> AIM OF THE EXERCISE
Say, as a bare number, how many lines of the listing hold "marchersimon".

> EXERCISE DATA
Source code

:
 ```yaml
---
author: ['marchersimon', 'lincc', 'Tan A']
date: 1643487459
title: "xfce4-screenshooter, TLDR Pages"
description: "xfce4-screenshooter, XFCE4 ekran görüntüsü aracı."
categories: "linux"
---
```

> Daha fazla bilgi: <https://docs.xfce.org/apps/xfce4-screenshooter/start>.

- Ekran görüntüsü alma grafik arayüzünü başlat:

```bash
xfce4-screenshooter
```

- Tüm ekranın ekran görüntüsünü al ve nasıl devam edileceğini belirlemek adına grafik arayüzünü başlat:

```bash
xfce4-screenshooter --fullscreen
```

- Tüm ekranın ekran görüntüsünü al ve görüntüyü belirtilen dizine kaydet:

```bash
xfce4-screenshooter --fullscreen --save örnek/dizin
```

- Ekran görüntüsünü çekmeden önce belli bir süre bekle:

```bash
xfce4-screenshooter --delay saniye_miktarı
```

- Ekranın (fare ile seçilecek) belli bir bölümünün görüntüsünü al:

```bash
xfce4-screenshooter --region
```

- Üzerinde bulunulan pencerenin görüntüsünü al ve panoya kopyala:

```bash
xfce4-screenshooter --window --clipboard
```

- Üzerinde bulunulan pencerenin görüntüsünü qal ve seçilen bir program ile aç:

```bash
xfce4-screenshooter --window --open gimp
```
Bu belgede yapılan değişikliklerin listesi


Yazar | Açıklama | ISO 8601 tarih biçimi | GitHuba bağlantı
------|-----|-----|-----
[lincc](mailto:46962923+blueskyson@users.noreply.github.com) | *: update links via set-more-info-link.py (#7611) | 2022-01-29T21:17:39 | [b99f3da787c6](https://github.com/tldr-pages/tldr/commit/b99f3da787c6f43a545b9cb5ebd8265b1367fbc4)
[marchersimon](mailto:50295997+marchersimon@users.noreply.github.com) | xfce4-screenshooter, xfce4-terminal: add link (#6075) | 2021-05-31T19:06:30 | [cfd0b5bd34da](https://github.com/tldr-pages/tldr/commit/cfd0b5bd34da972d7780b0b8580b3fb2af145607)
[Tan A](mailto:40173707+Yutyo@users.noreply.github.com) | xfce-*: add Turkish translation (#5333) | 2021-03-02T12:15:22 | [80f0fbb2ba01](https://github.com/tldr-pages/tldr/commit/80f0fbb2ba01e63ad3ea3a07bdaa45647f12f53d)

> ANSWER FOR THE TASK
2